(Data items)
..........
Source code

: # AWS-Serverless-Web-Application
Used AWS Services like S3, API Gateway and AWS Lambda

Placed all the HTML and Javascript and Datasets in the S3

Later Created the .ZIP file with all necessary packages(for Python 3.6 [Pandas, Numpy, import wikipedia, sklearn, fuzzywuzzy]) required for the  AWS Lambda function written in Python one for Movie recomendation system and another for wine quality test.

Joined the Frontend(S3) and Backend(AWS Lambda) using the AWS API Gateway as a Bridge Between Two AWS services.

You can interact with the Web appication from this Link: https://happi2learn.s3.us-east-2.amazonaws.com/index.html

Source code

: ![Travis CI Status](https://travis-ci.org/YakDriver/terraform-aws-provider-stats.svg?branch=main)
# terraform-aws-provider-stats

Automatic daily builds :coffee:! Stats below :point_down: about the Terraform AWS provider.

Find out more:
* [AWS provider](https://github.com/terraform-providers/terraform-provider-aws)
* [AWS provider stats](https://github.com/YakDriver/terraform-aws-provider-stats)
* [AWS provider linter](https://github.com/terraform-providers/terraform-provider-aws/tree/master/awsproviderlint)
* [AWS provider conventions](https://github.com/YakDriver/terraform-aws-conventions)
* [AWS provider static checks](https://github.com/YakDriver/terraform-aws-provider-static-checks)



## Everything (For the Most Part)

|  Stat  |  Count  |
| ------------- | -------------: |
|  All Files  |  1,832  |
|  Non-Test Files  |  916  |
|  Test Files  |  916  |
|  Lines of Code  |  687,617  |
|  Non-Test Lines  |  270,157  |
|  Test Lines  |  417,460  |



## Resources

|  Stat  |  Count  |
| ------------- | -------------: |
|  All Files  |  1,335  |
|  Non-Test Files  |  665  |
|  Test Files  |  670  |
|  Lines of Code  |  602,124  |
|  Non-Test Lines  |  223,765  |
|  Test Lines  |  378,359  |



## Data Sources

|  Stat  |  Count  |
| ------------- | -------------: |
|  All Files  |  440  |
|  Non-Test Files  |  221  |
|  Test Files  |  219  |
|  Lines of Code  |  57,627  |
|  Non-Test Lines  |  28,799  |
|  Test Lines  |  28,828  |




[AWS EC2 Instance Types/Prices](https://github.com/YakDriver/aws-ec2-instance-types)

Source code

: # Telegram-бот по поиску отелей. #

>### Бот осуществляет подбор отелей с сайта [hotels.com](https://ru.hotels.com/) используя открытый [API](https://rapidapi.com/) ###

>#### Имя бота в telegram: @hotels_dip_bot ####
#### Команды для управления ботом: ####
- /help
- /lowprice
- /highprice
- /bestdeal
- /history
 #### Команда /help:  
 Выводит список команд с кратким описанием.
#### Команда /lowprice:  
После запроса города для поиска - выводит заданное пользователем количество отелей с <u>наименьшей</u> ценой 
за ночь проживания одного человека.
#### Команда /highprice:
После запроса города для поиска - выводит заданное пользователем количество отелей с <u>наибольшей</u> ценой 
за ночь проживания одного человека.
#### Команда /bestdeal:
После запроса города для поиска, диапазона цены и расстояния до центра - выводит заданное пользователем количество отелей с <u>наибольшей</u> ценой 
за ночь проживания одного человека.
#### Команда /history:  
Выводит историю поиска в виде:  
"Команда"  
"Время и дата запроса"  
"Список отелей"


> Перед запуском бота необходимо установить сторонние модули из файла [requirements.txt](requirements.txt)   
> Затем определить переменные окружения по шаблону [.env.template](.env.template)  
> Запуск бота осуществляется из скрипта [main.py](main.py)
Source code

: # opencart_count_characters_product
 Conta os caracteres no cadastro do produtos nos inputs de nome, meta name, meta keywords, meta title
..........
■ TASK PROMPT: From the data, collect all lines where the string "with" appears.

■ WRITTEN ANSWER:
Later Created the .ZIP file with all necessary packages(for Python 3.6 [Pandas, Numpy, import wikipedia, sklearn, fuzzywuzzy]) required for the  AWS Lambda function written in Python one for Movie recomendation system and another for wine quality test.
You can interact with the Web appication from this Link: https://happi2learn.s3.us-east-2.amazonaws.com/index.html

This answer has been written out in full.